- [Exercise goal]:
Take the records below and set them down exactly, so that every line matches the original.

[Collection entries]
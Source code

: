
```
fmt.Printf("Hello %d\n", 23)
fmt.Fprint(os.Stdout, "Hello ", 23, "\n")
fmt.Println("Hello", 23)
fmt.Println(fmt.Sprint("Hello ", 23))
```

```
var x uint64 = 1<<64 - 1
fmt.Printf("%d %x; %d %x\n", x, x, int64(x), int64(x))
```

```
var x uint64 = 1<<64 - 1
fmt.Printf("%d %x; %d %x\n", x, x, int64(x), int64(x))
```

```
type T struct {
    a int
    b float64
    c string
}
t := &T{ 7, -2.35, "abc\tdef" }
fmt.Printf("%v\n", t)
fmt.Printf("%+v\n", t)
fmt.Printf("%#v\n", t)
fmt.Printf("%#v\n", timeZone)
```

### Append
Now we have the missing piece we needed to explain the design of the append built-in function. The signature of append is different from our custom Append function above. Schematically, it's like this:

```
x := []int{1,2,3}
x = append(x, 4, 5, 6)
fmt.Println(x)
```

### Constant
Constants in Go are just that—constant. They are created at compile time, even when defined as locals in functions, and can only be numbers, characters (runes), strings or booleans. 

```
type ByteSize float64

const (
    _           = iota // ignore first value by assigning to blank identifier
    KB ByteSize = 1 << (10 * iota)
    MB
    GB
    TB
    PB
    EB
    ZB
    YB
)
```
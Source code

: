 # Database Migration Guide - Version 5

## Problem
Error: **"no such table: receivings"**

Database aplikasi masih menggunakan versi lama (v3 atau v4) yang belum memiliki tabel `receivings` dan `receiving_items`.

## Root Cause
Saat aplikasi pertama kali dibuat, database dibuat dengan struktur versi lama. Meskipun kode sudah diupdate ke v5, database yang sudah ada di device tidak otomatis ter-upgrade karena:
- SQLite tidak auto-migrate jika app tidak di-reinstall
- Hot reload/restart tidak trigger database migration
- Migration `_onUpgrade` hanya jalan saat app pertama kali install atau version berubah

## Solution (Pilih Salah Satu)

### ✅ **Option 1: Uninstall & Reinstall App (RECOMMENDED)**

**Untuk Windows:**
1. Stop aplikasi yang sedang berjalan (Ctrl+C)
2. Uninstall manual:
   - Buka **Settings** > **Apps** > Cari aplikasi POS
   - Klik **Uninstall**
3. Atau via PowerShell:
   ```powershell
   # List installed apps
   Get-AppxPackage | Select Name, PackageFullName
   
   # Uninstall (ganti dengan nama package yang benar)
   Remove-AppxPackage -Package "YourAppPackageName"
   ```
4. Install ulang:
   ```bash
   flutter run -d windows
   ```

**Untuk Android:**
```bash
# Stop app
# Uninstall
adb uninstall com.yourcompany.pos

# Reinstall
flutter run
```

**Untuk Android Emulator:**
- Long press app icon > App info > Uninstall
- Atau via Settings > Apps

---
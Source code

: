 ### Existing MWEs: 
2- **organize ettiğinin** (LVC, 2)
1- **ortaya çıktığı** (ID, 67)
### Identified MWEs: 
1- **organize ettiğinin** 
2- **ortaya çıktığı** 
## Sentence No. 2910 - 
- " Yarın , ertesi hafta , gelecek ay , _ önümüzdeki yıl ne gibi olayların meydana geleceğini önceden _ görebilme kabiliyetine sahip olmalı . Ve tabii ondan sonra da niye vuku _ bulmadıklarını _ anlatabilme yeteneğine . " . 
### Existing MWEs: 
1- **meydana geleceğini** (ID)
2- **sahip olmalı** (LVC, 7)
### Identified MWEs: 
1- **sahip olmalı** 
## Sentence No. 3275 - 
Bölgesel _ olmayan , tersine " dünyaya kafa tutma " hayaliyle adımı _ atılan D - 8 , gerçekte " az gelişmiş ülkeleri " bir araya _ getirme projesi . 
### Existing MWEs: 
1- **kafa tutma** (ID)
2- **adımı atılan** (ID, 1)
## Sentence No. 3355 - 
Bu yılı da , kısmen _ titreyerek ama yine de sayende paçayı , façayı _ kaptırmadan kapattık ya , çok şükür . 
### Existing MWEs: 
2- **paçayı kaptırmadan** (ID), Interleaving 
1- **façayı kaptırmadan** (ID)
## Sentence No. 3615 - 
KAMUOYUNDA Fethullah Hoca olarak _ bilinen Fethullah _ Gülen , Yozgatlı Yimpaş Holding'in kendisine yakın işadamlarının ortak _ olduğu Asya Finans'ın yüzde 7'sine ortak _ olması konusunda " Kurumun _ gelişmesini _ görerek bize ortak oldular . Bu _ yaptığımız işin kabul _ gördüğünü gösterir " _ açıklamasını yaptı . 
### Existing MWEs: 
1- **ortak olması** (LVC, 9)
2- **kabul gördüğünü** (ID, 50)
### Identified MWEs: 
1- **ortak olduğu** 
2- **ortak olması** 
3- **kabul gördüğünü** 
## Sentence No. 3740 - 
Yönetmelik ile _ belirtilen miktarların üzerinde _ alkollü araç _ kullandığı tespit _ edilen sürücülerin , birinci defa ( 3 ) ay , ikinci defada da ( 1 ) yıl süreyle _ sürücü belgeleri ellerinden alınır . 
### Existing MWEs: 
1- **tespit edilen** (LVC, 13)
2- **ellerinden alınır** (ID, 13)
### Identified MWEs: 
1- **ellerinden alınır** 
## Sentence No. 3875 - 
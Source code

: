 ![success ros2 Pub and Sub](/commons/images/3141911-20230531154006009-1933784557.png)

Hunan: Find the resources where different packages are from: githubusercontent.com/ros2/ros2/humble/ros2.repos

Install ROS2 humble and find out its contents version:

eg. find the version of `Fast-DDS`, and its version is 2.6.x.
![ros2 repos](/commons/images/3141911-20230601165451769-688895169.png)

- [Exercise result]:
Source code

:
```
fmt.Printf("Hello %d\n", 23)
fmt.Fprint(os.Stdout, "Hello ", 23, "\n")
fmt.Println("Hello", 23)
fmt.Println(fmt.Sprint("Hello ", 23))
```

```
var x uint64 = 1<<64 - 1
fmt.Printf("%d %x; %d %x\n", x, x, int64(x), int64(x))
```

```
var x uint64 = 1<<64 - 1
fmt.Printf("%d %x; %d %x\n", x, x, int64(x), int64(x))
```

```
type T struct {
    a int
    b float64
    c string
}
t := &T{ 7, -2.35, "abc\tdef" }
fmt.Printf("%v\n", t)
fmt.Printf("%+v\n", t)
fmt.Printf("%#v\n", t)
fmt.Printf("%#v\n", timeZone)
```

### Append
Now we have the missing piece we needed to explain the design of the append built-in function. The signature of append is different from our custom Append function above. Schematically, it's like this:

```
x := []int{1,2,3}
x = append(x, 4, 5, 6)
fmt.Println(x)
```

### Constant
Constants in Go are just that—constant. They are created at compile time, even when defined as locals in functions, and can only be numbers, characters (runes), strings or booleans. 

```
type ByteSize float64

const (
    _           = iota // ignore first value by assigning to blank identifier
    KB ByteSize = 1 << (10 * iota)
    MB
    GB
    TB
    PB
    EB
    ZB
    YB
)
```
Source code

: # Database Migration Guide - Version 5

## Problem
Error: **"no such table: receivings"**

Database aplikasi masih menggunakan versi lama (v3 atau v4) yang belum memiliki tabel `receivings` dan `receiving_items`.

## Root Cause
Saat aplikasi pertama kali dibuat, database dibuat dengan struktur versi lama. Meskipun kode sudah diupdate ke v5, database yang sudah ada di device tidak otomatis ter-upgrade karena:
- SQLite tidak auto-migrate jika app tidak di-reinstall
- Hot reload/restart tidak trigger database migration
- Migration `_onUpgrade` hanya jalan saat app pertama kali install atau version berubah

## Solution (Pilih Salah Satu)

### ✅ **Option 1: Uninstall & Reinstall App (RECOMMENDED)**

**Untuk Windows:**
1. Stop aplikasi yang sedang berjalan (Ctrl+C)
2. Uninstall manual:
   - Buka **Settings** > **Apps** > Cari aplikasi POS
   - Klik **Uninstall**
3. Atau via PowerShell:
   ```powershell
   # List installed apps
   Get-AppxPackage | Select Name, PackageFullName
   
   # Uninstall (ganti dengan nama package yang benar)
   Remove-AppxPackage -Package "YourAppPackageName"
   ```
4. Install ulang:
   ```bash
   flutter run -d windows
   ```

**Untuk Android:**
```bash
# Stop app
# Uninstall
adb uninstall com.yourcompany.pos

# Reinstall
flutter run
```

**Untuk Android Emulator:**
- Long press app icon > App info > Uninstall
- Atau via Settings > Apps

---
Source code

: ### Existing MWEs: 
2- **organize ettiğinin** (LVC, 2)
1- **ortaya çıktığı** (ID, 67)
### Identified MWEs: 
1- **organize ettiğinin** 
2- **ortaya çıktığı** 
## Sentence No. 2910 - 
- " Yarın , ertesi hafta , gelecek ay , _ önümüzdeki yıl ne gibi olayların meydana geleceğini önceden _ görebilme kabiliyetine sahip olmalı . Ve tabii ondan sonra da niye vuku _ bulmadıklarını _ anlatabilme yeteneğine . " . 
### Existing MWEs: 
1- **meydana geleceğini** (ID)
2- **sahip olmalı** (LVC, 7)
### Identified MWEs: 
1- **sahip olmalı** 
## Sentence No. 3275 - 
Bölgesel _ olmayan , tersine " dünyaya kafa tutma " hayaliyle adımı _ atılan D - 8 , gerçekte " az gelişmiş ülkeleri " bir araya _ getirme projesi . 
### Existing MWEs: 
1- **kafa tutma** (ID)
2- **adımı atılan** (ID, 1)
## Sentence No. 3355 - 
Bu yılı da , kısmen _ titreyerek ama yine de sayende paçayı , façayı _ kaptırmadan kapattık ya , çok şükür . 
### Existing MWEs: 
2- **paçayı kaptırmadan** (ID), Interleaving 
1- **façayı kaptırmadan** (ID)
## Sentence No. 3615 - 
KAMUOYUNDA Fethullah Hoca olarak _ bilinen Fethullah _ Gülen , Yozgatlı Yimpaş Holding'in kendisine yakın işadamlarının ortak _ olduğu Asya Finans'ın yüzde 7'sine ortak _ olması konusunda " Kurumun _ gelişmesini _ görerek bize ortak oldular . Bu _ yaptığımız işin kabul _ gördüğünü gösterir " _ açıklamasını yaptı . 
### Existing MWEs: 
1- **ortak olması** (LVC, 9)
2- **kabul gördüğünü** (ID, 50)
### Identified MWEs: 
1- **ortak olduğu** 
2- **ortak olması** 
3- **kabul gördüğünü** 
## Sentence No. 3740 - 
Yönetmelik ile _ belirtilen miktarların üzerinde _ alkollü araç _ kullandığı tespit _ edilen sürücülerin , birinci defa ( 3 ) ay , ikinci defada da ( 1 ) yıl süreyle _ sürücü belgeleri ellerinden alınır . 
### Existing MWEs: 
1- **tespit edilen** (LVC, 13)
2- **ellerinden alınır** (ID, 13)
### Identified MWEs: 
1- **ellerinden alınır** 
## Sentence No. 3875 - 
Source code

: ![success ros2 Pub and Sub](/commons/images/3141911-20230531154006009-1933784557.png)

Hunan: Find the resources where different packages are from: githubusercontent.com/ros2/ros2/humble/ros2.repos

Install ROS2 humble and find out its contents version:

eg. find the version of `Fast-DDS`, and its version is 2.6.x.
![ros2 repos](/commons/images/3141911-20230601165451769-688895169.png)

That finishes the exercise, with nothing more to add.